Вторая строфа — из Владимира Лугового. Искренние последователи, как видим, бывают опаснее коварных пародистов. Повторять себя для Евтушенко значило повторять и Лугового. Пришла иная пора. «Современный стиль» стал терять в цене. На рубеже десятилетий он уже не казался оригинальным; к тому же представления о традициях советской поэзии к тому времени были существенно раздвинуты: стали вновь читать П. Васильева, Б. Корнилова, по-новому вслушались в Есенина… Возникла тяга к обновлению поэтического стиля в совсем ином ключе, противоположном городской традиции, — это стремление было благотворно, с ним вошли в поэзию новые авторы, у которых был свой стиль, свой герой, свой реальный опыт.

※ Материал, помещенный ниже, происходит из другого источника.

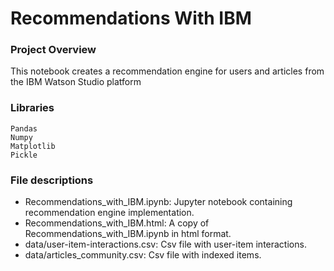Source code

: # Recommendations With IBM

### Project Overview

This notebook creates a recommendation engine for users and articles from the IBM Watson Studio platform

### Libraries <a name="libraries"></a>

    Pandas
    Numpy
    Matplotlib
    Pickle

### File descriptions <a name="files"></a>

* Recommendations_with_IBM.ipynb: Jupyter notebook containing recommendation engine implementation.
* Recommendations_with_IBM.html: A copy of Recommendations_with_IBM.ipynb in html format.
* data/user-item-interactions.csv: Csv file with user-item interactions.
* data/articles_community.csv: Csv file with indexed items.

Поначалу критики (был среди них и аз многогрешный) дали этим поэтам неловкое и неточное определение: почвенники. Странное определение, довольно широко ходившее тогда по газетам и журналам, схватывало внешнюю и легко уловимую черту: почвенники действительно писали о земле и тяготели к деревенскому кругу ассоциаций. Разумеется, это было не случайно, и все же суть их поэзии заключалась, конечно, не во внешней тематике, — одно это никогда не принесло бы «поэтам земли» успеха. Успех, однако, пришел, — значит, было в их поэзии что-то глубоко созвучное, нет, не узко понятым интересам «колхозной молодежи», ожидающей стихов «про село», а самому времени. Что же?
Поиск личности.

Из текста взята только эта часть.